What to do =
Go over the lines below, and when one contains the word "chapter", copy it.
Data in this exercise: Begin
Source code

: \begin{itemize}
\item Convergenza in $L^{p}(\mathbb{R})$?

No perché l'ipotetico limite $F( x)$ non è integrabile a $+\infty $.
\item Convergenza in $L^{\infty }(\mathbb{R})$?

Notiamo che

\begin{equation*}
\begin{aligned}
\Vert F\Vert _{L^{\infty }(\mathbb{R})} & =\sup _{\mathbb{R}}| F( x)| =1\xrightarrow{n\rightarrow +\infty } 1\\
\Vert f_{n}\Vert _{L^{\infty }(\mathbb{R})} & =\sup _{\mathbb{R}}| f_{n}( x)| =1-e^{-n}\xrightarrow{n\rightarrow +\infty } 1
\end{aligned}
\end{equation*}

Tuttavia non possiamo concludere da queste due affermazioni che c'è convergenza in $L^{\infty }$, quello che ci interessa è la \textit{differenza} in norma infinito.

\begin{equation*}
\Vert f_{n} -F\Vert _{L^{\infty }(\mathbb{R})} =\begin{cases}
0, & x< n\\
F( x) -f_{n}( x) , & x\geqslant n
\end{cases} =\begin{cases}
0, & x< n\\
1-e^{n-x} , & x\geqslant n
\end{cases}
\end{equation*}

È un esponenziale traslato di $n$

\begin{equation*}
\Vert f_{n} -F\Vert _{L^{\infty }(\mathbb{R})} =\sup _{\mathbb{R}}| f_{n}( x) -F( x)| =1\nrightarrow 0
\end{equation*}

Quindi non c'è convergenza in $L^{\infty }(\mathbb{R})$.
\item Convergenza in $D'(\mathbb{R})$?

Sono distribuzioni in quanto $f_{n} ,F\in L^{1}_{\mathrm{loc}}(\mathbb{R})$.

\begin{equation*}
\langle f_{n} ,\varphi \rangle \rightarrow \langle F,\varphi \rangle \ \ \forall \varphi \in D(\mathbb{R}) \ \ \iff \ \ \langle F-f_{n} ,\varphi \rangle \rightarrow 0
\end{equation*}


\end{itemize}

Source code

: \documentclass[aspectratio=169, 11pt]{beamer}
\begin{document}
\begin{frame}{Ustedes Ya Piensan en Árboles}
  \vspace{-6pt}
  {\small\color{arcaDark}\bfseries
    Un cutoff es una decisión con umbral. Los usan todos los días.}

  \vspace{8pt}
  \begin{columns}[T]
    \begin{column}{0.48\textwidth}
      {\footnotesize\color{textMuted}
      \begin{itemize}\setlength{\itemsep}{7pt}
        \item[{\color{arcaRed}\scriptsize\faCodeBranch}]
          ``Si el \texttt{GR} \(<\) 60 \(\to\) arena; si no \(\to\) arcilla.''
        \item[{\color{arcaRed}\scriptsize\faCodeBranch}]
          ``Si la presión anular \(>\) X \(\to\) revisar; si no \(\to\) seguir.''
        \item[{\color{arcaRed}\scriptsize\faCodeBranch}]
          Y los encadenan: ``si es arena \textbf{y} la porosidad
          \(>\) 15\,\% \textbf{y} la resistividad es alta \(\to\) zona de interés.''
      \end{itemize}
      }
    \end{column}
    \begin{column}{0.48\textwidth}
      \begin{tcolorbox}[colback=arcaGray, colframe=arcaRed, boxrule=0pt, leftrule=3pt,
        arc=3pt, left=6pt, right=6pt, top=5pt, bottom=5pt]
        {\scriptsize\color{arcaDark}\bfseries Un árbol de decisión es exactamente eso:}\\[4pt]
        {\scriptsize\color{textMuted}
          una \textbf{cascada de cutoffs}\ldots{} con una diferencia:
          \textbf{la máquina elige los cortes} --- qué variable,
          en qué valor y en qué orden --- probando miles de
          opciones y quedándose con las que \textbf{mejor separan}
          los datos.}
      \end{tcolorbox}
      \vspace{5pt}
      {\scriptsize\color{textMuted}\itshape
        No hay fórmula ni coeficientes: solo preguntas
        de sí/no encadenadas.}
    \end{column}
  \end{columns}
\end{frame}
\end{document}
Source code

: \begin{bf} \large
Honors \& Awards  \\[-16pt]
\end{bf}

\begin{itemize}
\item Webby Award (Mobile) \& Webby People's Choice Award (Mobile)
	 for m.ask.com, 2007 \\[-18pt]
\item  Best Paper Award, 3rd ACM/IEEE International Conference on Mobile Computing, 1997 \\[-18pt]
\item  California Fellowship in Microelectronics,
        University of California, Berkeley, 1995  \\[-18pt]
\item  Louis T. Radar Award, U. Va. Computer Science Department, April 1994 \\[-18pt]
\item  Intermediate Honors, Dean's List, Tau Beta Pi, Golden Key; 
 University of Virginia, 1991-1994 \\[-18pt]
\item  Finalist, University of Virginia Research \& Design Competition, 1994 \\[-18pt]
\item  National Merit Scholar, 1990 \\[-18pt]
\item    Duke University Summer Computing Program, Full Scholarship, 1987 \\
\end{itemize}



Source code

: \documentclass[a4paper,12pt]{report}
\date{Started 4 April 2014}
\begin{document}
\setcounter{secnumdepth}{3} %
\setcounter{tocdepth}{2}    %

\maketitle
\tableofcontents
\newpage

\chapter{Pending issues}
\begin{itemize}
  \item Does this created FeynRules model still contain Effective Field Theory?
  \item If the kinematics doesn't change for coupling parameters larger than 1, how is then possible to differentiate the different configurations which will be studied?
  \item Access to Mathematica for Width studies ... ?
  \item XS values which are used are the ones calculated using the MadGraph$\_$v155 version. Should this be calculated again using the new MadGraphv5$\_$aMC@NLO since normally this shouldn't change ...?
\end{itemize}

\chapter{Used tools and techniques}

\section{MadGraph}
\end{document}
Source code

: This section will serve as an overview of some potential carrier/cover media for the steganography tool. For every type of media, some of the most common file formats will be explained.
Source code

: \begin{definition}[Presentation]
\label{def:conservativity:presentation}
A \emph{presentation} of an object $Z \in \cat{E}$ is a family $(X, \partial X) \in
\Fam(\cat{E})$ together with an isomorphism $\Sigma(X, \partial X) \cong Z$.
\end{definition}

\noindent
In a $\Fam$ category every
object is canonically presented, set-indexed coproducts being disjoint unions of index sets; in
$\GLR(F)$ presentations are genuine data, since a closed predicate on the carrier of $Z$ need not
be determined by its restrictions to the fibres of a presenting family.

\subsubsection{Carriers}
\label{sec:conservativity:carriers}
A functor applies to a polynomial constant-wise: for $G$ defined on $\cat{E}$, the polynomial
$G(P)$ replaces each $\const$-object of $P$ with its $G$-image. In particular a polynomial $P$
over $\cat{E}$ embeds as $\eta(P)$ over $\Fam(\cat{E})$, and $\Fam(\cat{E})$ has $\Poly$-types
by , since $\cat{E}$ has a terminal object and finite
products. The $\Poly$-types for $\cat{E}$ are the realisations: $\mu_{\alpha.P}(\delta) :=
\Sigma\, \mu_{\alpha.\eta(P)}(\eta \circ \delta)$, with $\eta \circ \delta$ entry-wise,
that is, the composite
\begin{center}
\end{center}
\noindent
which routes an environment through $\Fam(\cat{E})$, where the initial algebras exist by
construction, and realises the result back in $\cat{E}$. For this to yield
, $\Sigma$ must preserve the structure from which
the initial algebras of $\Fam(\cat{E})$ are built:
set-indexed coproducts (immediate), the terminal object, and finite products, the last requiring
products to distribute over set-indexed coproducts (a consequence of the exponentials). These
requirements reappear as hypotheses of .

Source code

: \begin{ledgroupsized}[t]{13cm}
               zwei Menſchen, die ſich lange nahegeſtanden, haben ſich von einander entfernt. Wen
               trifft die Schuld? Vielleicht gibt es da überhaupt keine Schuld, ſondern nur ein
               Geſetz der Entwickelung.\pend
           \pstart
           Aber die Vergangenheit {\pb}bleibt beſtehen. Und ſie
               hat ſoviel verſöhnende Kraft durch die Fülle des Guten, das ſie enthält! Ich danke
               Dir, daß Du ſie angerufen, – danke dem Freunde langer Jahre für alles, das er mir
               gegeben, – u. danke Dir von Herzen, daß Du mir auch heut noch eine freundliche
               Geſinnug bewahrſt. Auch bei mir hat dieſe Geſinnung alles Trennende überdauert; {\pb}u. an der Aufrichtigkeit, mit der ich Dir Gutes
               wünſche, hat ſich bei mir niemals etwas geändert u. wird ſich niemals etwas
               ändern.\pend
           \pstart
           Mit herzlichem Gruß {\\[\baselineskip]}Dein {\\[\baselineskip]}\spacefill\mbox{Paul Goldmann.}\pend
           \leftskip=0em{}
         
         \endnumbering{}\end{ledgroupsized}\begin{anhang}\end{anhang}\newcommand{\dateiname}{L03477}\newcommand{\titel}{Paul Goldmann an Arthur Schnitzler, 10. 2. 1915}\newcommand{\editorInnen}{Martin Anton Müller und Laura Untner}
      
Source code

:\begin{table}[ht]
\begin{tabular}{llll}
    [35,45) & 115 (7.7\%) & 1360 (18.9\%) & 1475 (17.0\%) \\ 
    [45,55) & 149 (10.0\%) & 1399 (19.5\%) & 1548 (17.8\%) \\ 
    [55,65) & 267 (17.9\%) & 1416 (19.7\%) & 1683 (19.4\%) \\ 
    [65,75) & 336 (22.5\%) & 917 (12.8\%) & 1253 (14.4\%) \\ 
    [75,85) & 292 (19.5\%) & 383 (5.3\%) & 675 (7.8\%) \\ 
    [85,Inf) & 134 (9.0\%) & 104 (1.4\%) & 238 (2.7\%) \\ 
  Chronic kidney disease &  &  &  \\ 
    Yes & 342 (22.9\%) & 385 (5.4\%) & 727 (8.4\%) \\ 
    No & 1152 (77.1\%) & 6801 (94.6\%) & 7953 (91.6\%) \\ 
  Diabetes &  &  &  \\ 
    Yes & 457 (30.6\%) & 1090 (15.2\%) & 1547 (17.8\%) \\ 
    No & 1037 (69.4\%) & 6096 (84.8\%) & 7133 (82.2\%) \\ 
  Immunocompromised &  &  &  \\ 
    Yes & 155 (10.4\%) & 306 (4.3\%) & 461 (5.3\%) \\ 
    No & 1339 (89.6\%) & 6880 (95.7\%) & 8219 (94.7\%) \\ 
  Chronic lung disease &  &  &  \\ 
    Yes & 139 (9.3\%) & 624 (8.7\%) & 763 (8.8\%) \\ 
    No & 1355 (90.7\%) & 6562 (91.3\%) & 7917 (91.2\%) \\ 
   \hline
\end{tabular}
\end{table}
Data in this exercise: End
Your response =
\chapter{Pending issues}
\chapter{Used tools and techniques}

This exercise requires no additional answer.